Work required ▸ Leaving out all images, return the entries below exactly.

Data ▸
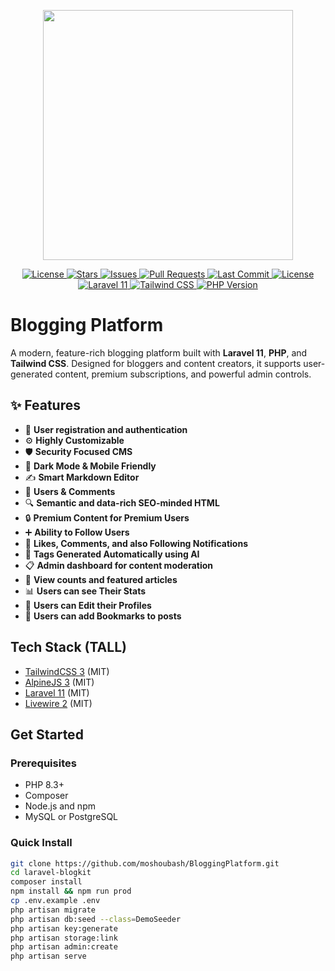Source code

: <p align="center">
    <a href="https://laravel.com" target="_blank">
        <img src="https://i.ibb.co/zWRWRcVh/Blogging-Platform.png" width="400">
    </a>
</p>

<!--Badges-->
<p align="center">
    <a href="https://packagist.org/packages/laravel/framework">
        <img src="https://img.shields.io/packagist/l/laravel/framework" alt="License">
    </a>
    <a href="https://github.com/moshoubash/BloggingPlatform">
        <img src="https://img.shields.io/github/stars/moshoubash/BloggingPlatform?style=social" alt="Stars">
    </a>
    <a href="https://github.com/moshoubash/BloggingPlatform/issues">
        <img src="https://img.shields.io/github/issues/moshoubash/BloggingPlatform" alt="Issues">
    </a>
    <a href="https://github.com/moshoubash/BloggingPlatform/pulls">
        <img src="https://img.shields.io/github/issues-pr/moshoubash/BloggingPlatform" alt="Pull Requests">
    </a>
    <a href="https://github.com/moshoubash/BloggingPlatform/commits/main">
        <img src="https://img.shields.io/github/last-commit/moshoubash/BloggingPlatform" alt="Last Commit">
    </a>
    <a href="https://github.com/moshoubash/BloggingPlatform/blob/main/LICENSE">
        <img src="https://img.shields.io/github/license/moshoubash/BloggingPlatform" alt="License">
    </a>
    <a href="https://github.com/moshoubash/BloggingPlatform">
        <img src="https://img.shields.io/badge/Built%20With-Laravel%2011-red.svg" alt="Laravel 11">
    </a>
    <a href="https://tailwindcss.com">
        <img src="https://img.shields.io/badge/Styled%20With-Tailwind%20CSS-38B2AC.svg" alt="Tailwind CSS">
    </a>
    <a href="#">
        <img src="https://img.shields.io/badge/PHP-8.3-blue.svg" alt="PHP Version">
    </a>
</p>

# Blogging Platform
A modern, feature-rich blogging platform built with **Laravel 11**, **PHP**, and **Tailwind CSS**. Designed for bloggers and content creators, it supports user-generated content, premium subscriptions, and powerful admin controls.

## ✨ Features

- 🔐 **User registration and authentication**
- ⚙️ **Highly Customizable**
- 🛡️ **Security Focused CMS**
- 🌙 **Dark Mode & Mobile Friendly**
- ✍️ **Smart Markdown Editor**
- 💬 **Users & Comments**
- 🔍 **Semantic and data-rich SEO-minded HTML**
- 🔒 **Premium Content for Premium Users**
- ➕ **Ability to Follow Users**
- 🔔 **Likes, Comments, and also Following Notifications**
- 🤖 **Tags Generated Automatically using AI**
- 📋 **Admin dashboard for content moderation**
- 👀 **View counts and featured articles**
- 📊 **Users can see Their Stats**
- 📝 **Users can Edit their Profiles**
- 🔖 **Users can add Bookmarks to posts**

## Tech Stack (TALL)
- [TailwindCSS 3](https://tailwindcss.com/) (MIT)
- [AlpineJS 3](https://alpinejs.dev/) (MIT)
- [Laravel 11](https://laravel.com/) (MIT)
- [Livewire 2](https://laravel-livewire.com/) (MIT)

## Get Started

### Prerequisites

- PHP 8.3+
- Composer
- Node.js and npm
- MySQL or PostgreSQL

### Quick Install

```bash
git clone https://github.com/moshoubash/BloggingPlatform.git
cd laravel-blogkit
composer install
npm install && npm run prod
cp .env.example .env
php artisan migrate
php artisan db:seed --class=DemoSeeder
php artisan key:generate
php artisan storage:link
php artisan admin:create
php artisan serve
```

Solution ▸
Source code

: <p align="center">
    <a href="https://laravel.com" target="_blank">
        <img src="https://i.ibb.co/zWRWRcVh/Blogging-Platform.png" width="400">
    </a>
</p>

<!--Badges-->
<p align="center">
    <a href="https://packagist.org/packages/laravel/framework">
        <img src="https://img.shields.io/packagist/l/laravel/framework" alt="License">
    </a>
    <a href="https://github.com/moshoubash/BloggingPlatform">
        <img src="https://img.shields.io/github/stars/moshoubash/BloggingPlatform?style=social" alt="Stars">
    </a>
    <a href="https://github.com/moshoubash/BloggingPlatform/issues">
        <img src="https://img.shields.io/github/issues/moshoubash/BloggingPlatform" alt="Issues">
    </a>
    <a href="https://github.com/moshoubash/BloggingPlatform/pulls">
        <img src="https://img.shields.io/github/issues-pr/moshoubash/BloggingPlatform" alt="Pull Requests">
    </a>
    <a href="https://github.com/moshoubash/BloggingPlatform/commits/main">
        <img src="https://img.shields.io/github/last-commit/moshoubash/BloggingPlatform" alt="Last Commit">
    </a>
    <a href="https://github.com/moshoubash/BloggingPlatform/blob/main/LICENSE">
        <img src="https://img.shields.io/github/license/moshoubash/BloggingPlatform" alt="License">
    </a>
    <a href="https://github.com/moshoubash/BloggingPlatform">
        <img src="https://img.shields.io/badge/Built%20With-Laravel%2011-red.svg" alt="Laravel 11">
    </a>
    <a href="https://tailwindcss.com">
        <img src="https://img.shields.io/badge/Styled%20With-Tailwind%20CSS-38B2AC.svg" alt="Tailwind CSS">
    </a>
    <a href="#">
        <img src="https://img.shields.io/badge/PHP-8.3-blue.svg" alt="PHP Version">
    </a>
</p>

# Blogging Platform
A modern, feature-rich blogging platform built with **Laravel 11**, **PHP**, and **Tailwind CSS**. Designed for bloggers and content creators, it supports user-generated content, premium subscriptions, and powerful admin controls.

## ✨ Features

- 🔐 **User registration and authentication**
- ⚙️ **Highly Customizable**
- 🛡️ **Security Focused CMS**
- 🌙 **Dark Mode & Mobile Friendly**
- ✍️ **Smart Markdown Editor**
- 💬 **Users & Comments**
- 🔍 **Semantic and data-rich SEO-minded HTML**
- 🔒 **Premium Content for Premium Users**
- ➕ **Ability to Follow Users**
- 🔔 **Likes, Comments, and also Following Notifications**
- 🤖 **Tags Generated Automatically using AI**
- 📋 **Admin dashboard for content moderation**
- 👀 **View counts and featured articles**
- 📊 **Users can see Their Stats**
- 📝 **Users can Edit their Profiles**
- 🔖 **Users can add Bookmarks to posts**

## Tech Stack (TALL)
- [TailwindCSS 3](https://tailwindcss.com/) (MIT)
- [AlpineJS 3](https://alpinejs.dev/) (MIT)
- [Laravel 11](https://laravel.com/) (MIT)
- [Livewire 2](https://laravel-livewire.com/) (MIT)

## Get Started

### Prerequisites

- PHP 8.3+
- Composer
- Node.js and npm
- MySQL or PostgreSQL

### Quick Install

```bash
git clone https://github.com/moshoubash/BloggingPlatform.git
cd laravel-blogkit
composer install
npm install && npm run prod
cp .env.example .env
php artisan migrate
php artisan db:seed --class=DemoSeeder
php artisan key:generate
php artisan storage:link
php artisan admin:create
php artisan serve
```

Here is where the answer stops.